The result should be every line in the material below containing the string "node".
::::::
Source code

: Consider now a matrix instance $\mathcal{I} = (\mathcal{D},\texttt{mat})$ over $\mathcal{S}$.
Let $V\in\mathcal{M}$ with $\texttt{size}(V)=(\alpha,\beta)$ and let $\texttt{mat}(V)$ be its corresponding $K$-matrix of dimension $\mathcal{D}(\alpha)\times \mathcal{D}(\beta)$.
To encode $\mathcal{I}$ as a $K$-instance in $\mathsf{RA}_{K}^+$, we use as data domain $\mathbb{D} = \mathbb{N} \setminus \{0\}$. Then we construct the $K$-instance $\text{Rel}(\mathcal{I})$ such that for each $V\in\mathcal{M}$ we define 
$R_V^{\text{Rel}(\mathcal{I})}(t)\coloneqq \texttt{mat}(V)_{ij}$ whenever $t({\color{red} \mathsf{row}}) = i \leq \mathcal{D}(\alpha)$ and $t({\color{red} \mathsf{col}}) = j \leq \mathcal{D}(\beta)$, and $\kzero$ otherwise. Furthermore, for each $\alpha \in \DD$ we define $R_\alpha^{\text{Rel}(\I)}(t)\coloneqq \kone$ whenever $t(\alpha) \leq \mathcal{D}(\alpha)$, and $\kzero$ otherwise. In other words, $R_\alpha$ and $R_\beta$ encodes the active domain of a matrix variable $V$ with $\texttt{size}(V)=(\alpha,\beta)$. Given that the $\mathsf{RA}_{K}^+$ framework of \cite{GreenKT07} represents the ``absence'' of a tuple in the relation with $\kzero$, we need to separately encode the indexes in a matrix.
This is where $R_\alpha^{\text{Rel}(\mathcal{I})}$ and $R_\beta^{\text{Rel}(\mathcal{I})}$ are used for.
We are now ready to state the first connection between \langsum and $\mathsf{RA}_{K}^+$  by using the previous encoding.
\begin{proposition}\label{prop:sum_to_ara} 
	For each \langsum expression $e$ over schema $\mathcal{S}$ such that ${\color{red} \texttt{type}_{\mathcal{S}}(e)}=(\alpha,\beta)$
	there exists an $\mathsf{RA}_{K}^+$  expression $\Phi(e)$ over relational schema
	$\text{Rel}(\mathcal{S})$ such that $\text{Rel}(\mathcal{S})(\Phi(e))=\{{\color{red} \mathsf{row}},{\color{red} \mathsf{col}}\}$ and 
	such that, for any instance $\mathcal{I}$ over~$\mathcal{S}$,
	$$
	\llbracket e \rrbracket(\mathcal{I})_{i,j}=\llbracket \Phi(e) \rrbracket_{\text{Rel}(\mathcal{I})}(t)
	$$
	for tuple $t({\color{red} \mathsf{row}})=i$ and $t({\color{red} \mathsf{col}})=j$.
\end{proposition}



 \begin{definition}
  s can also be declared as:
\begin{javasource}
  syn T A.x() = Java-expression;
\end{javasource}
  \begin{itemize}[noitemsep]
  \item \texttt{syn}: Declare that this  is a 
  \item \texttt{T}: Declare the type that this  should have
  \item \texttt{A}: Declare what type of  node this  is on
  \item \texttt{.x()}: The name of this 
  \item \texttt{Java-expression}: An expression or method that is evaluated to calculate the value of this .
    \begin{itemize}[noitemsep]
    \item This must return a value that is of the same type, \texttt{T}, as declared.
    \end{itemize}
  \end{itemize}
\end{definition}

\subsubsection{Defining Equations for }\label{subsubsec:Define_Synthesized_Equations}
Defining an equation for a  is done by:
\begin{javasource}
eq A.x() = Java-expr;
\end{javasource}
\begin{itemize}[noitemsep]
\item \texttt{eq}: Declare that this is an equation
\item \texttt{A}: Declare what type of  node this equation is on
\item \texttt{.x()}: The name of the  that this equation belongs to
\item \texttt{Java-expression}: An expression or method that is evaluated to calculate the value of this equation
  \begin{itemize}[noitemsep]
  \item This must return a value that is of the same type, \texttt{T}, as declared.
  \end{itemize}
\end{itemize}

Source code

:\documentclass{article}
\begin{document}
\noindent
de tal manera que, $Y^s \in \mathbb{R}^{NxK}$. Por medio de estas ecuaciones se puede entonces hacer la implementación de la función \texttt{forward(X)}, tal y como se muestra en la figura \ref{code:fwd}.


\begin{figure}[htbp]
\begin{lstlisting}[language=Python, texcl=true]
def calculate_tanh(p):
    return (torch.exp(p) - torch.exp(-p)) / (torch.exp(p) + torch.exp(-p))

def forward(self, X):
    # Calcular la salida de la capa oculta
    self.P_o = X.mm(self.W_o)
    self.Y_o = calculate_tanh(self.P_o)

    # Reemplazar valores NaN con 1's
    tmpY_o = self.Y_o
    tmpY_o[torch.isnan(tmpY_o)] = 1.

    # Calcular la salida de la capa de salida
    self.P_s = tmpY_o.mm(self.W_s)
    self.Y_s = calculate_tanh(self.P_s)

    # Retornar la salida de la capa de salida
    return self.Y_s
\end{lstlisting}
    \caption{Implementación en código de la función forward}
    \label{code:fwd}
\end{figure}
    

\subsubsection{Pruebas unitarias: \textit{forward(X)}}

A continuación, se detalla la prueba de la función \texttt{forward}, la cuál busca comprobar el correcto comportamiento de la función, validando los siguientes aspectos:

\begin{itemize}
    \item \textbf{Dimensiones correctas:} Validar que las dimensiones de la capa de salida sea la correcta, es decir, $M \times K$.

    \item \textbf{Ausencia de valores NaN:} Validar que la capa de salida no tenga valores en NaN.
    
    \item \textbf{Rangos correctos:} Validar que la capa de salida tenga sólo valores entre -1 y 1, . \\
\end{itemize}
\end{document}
::::::
→ **Response**
  \item \texttt{A}: Declare what type of  node this  is on
\item \texttt{A}: Declare what type of  node this equation is on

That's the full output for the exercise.